'''

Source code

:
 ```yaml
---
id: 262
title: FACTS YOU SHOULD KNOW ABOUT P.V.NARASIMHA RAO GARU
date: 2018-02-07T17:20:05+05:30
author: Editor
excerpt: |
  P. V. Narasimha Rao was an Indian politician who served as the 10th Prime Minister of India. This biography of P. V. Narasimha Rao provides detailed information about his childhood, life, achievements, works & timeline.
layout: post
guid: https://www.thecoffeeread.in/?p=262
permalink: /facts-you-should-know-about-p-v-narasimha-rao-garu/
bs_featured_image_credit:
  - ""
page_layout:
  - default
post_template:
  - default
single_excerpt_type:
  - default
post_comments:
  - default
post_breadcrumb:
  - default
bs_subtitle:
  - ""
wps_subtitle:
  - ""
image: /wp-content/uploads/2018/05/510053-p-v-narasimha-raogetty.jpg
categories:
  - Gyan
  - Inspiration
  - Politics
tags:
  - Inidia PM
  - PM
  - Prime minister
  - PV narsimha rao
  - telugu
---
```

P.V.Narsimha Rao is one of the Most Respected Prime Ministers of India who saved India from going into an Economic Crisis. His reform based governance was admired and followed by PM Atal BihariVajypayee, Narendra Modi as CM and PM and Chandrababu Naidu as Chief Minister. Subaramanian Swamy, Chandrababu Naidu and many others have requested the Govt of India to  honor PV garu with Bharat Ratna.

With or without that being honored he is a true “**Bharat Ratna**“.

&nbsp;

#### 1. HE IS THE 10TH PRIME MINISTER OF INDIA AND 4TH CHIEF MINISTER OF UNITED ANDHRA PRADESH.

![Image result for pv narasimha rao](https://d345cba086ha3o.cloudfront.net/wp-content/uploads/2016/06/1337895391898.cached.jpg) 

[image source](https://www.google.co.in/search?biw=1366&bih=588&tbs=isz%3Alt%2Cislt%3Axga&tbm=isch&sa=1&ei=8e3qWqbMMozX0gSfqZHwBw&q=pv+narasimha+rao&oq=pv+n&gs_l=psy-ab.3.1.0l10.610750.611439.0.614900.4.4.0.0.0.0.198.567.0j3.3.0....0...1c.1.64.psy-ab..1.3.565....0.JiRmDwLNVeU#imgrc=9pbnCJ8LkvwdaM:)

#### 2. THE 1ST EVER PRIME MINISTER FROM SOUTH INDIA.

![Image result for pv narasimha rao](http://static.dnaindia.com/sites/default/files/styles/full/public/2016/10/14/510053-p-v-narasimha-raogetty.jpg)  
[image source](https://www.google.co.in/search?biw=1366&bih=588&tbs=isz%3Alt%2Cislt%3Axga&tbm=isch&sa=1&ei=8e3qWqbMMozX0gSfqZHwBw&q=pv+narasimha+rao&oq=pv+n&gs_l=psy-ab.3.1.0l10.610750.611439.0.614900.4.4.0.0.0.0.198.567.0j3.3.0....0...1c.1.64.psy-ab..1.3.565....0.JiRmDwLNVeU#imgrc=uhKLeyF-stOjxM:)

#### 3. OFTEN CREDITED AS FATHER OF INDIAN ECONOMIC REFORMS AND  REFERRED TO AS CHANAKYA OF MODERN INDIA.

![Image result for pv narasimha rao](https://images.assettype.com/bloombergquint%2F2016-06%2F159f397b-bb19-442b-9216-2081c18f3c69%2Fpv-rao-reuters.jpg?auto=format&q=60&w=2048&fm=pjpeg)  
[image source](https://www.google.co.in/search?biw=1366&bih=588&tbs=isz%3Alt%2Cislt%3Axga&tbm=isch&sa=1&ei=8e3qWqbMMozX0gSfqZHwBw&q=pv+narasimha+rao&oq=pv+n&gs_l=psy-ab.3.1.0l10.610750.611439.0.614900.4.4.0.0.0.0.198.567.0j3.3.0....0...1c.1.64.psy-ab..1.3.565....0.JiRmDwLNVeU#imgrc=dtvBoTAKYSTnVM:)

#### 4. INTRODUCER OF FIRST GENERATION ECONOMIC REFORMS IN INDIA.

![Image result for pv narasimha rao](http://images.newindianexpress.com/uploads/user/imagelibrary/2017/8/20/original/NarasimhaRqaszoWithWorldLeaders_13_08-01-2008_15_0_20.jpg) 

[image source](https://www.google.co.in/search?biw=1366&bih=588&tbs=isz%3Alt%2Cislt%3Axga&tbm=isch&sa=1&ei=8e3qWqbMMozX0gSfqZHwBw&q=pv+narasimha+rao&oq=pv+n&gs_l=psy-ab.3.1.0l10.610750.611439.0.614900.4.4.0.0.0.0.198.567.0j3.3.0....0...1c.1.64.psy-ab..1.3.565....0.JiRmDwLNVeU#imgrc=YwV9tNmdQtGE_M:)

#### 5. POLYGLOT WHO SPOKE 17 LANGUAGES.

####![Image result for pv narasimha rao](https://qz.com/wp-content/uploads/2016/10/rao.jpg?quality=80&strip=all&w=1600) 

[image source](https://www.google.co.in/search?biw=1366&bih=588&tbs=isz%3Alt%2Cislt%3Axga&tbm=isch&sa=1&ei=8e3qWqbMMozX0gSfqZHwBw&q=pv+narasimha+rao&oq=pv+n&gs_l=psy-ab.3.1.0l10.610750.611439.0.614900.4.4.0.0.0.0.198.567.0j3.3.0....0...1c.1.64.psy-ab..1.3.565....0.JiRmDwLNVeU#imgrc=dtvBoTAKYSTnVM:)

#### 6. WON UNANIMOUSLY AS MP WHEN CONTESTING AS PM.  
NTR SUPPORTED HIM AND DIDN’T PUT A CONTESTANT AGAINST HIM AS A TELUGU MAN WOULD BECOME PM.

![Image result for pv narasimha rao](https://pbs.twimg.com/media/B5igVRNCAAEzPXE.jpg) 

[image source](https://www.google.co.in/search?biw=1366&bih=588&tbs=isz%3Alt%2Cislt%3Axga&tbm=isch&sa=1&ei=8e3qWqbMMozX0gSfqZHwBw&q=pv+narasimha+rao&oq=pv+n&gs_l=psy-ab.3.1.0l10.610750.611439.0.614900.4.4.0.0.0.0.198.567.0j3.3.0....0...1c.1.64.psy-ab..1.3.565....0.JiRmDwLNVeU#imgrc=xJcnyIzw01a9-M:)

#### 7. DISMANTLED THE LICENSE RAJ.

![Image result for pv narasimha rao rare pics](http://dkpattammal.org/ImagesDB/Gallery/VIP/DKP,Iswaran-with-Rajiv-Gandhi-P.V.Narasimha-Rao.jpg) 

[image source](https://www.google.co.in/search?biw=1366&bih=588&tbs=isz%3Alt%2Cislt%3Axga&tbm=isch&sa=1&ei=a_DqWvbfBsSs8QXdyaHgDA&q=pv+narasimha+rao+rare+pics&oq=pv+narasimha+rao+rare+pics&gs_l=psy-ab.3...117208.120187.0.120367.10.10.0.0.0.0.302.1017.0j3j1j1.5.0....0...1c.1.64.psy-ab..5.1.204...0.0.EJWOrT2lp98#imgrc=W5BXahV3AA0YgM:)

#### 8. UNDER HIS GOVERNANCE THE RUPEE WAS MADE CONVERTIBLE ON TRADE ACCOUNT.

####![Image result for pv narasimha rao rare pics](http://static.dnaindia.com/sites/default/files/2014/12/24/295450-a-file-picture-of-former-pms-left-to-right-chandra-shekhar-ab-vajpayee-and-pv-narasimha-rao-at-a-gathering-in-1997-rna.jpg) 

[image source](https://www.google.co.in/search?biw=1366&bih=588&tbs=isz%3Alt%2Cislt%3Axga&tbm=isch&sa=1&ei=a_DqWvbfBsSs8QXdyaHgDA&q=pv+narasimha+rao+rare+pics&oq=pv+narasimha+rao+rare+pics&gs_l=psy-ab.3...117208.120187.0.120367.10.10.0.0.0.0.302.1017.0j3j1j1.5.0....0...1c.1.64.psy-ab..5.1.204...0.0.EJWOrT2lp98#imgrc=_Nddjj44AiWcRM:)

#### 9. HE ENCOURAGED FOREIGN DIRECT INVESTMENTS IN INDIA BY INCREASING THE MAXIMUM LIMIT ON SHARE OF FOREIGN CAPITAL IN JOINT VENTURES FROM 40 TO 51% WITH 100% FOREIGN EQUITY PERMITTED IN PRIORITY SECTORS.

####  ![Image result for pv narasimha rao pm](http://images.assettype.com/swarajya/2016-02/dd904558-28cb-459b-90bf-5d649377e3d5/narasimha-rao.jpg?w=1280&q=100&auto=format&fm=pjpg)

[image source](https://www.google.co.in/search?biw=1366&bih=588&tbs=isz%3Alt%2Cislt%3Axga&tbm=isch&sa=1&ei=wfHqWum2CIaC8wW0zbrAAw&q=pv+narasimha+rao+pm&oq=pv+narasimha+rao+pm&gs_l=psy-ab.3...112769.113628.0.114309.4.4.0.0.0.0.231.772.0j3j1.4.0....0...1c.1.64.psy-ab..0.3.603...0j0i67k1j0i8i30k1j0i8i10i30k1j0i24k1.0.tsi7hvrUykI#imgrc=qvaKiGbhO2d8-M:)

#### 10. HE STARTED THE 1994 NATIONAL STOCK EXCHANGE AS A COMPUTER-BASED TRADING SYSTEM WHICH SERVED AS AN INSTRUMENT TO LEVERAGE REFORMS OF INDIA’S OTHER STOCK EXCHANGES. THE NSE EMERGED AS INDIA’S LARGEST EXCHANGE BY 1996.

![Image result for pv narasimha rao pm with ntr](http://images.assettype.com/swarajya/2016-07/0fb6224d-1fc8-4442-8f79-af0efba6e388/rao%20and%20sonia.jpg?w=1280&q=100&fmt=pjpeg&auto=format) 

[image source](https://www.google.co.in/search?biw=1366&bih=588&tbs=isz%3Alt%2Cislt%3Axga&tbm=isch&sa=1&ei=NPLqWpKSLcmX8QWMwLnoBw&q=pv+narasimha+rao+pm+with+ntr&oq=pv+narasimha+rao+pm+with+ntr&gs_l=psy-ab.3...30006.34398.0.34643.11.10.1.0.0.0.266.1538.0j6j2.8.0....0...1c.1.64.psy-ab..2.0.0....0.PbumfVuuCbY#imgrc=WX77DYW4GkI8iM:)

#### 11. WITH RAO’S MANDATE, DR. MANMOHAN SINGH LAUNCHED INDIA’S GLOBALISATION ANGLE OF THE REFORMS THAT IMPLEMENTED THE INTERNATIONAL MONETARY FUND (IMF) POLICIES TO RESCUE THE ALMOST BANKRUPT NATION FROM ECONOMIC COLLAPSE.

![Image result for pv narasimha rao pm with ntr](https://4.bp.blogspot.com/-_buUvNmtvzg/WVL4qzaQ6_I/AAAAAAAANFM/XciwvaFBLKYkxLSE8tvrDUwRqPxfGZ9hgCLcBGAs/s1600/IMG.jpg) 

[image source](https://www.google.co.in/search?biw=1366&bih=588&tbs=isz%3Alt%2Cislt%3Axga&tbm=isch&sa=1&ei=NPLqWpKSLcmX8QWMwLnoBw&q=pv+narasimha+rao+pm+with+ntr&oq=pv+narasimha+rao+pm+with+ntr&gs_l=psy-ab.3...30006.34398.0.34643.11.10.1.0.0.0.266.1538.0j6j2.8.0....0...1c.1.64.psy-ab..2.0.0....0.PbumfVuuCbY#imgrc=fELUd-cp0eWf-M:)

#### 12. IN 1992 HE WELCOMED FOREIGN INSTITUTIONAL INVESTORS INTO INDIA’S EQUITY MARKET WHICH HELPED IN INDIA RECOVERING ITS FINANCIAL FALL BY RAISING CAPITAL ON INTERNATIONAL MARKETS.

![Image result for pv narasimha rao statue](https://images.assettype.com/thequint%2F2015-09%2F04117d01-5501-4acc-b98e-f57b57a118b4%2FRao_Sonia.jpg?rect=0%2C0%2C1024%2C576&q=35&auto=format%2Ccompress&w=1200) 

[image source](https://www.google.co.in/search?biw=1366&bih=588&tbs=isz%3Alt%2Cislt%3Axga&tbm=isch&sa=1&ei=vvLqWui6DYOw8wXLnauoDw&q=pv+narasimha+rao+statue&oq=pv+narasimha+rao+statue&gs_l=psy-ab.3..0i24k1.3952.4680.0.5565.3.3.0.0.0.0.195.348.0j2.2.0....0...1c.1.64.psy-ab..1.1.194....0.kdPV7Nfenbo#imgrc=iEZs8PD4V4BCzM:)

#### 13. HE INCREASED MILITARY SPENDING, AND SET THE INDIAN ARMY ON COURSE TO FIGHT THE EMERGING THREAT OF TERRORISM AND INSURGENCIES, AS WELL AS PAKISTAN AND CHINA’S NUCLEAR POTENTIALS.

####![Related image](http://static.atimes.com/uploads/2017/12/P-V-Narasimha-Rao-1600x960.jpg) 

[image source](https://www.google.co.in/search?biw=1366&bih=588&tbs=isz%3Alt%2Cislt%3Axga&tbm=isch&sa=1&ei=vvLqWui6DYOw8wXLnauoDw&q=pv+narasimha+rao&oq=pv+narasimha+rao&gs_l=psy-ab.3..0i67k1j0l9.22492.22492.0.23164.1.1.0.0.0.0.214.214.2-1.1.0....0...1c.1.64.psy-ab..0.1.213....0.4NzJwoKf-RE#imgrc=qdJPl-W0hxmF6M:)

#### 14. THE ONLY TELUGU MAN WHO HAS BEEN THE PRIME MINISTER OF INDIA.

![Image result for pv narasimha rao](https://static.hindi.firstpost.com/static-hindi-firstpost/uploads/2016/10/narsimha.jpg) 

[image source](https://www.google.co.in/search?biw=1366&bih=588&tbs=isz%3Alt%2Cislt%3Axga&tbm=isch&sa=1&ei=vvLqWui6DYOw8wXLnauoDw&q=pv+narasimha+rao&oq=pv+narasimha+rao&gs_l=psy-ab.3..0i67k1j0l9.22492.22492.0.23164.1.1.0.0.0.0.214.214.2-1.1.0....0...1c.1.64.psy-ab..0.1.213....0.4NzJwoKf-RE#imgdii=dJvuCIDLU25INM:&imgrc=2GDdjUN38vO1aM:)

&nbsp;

'''

[ACTION ITEM]: Scan the data, and report each line that uses the word "auto".

[SOLUTION]:
![Image result for pv narasimha rao](https://images.assettype.com/bloombergquint%2F2016-06%2F159f397b-bb19-442b-9216-2081c18f3c69%2Fpv-rao-reuters.jpg?auto=format&q=60&w=2048&fm=pjpeg)  
####  ![Image result for pv narasimha rao pm](http://images.assettype.com/swarajya/2016-02/dd904558-28cb-459b-90bf-5d649377e3d5/narasimha-rao.jpg?w=1280&q=100&auto=format&fm=pjpg)
![Image result for pv narasimha rao pm with ntr](http://images.assettype.com/swarajya/2016-07/0fb6224d-1fc8-4442-8f79-af0efba6e388/rao%20and%20sonia.jpg?w=1280&q=100&fmt=pjpeg&auto=format) 
![Image result for pv narasimha rao statue](https://images.assettype.com/thequint%2F2015-09%2F04117d01-5501-4acc-b98e-f57b57a118b4%2FRao_Sonia.jpg?rect=0%2C0%2C1024%2C576&q=35&auto=format%2Ccompress&w=1200) 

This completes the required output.